Pratt & Whitney Awarded with $5.7B F135 Production Contract

Pratt & Whitney, a division of United Technologies Corp. (UTC), announced on Oct. 2 that it has been awarded a production contract for the 12th and 13th lots of F135 propulsion systems, powering all three variants of the F-35 Lightning II aircraft.

This award represents the largest-ever F135 production contract, funding more than 332 engines for the U.S. armed services and international customers, and includes program management, engineering support, production support, and tooling. The total contract value for Lot 12-14 is approximately $5.7 billion and it covers all Lot 12 and Lot 13 engines, with priced options for Lot 14.

“This is a significant milestone for the program and underscores the hard work of our joint government and industry team,” said Matthew Bromberg, president of Pratt & Whitney Military Engines. “We’re proud to be delivering 5th-generation propulsion capability at a great value for the warfighter.”

“With more than 500 F135 engines delivered to date, we’re at an exciting inflection point for the program. We are laser-focused on standing up an effective global sustainment network that will support the F135 throughout its lifecycle,” Bromberg said.

The Pratt & Whitney F135 is an afterburning turbofan developed for the Lockheed Martin F-35 Lightning II single-engine strike fighter. Developed from the Pratt & Whitney F119 engine used on the F-22 Raptor, the F135 produces around 40,000 lbf of thrust.
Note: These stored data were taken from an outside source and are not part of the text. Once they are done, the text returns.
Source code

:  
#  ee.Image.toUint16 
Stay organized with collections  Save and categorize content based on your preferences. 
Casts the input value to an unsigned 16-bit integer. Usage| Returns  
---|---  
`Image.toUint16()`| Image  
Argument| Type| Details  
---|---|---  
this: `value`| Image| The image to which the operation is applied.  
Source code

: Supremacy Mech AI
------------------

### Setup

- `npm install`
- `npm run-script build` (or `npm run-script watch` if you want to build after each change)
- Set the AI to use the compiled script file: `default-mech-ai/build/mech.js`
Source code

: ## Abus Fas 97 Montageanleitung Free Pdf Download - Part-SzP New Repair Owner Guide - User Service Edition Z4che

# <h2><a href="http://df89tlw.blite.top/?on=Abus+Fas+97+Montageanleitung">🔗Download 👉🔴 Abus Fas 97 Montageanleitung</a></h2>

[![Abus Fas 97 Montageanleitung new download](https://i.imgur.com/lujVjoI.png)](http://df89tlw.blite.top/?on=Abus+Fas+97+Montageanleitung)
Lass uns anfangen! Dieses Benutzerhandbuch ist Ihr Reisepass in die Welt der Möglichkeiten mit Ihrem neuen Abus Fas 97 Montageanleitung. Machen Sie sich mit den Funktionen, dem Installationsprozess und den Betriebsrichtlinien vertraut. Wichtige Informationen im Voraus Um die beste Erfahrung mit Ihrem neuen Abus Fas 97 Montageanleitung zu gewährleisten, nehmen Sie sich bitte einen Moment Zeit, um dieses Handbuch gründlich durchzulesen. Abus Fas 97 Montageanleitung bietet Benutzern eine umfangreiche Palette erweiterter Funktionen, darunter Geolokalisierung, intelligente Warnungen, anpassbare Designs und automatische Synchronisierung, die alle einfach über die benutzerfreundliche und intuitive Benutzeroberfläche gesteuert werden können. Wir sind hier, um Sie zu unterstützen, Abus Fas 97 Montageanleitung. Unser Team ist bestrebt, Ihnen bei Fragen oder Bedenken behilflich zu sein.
The F135 competed with the General Electric/Rolls-Royce F136 to power the F-35.

The F135 family has three distinct variants: the F135-PW-100 engine used in the F-35A Conventional Take-Off and Landing (CTOL) variant, F135-PW-400 engine used in the F-35C carrier variant, and the F135-PW-600 engine used in the F-35B Short Take-Off Vertical Landing (STOVL) variant.

The -400 and -100 are conventional, forward thrust variant while the -600 is equipped with thrust vectoring nozzles and a lift fan for hovering. The engine and Rolls-Royce LiftSystem make up the Integrated Lift Fan Propulsion System (ILFPS). The -400 is similar to the -100, the major difference being the use of salt-corrosion resistant materials.

The first production F135 engines were delivered in 2009.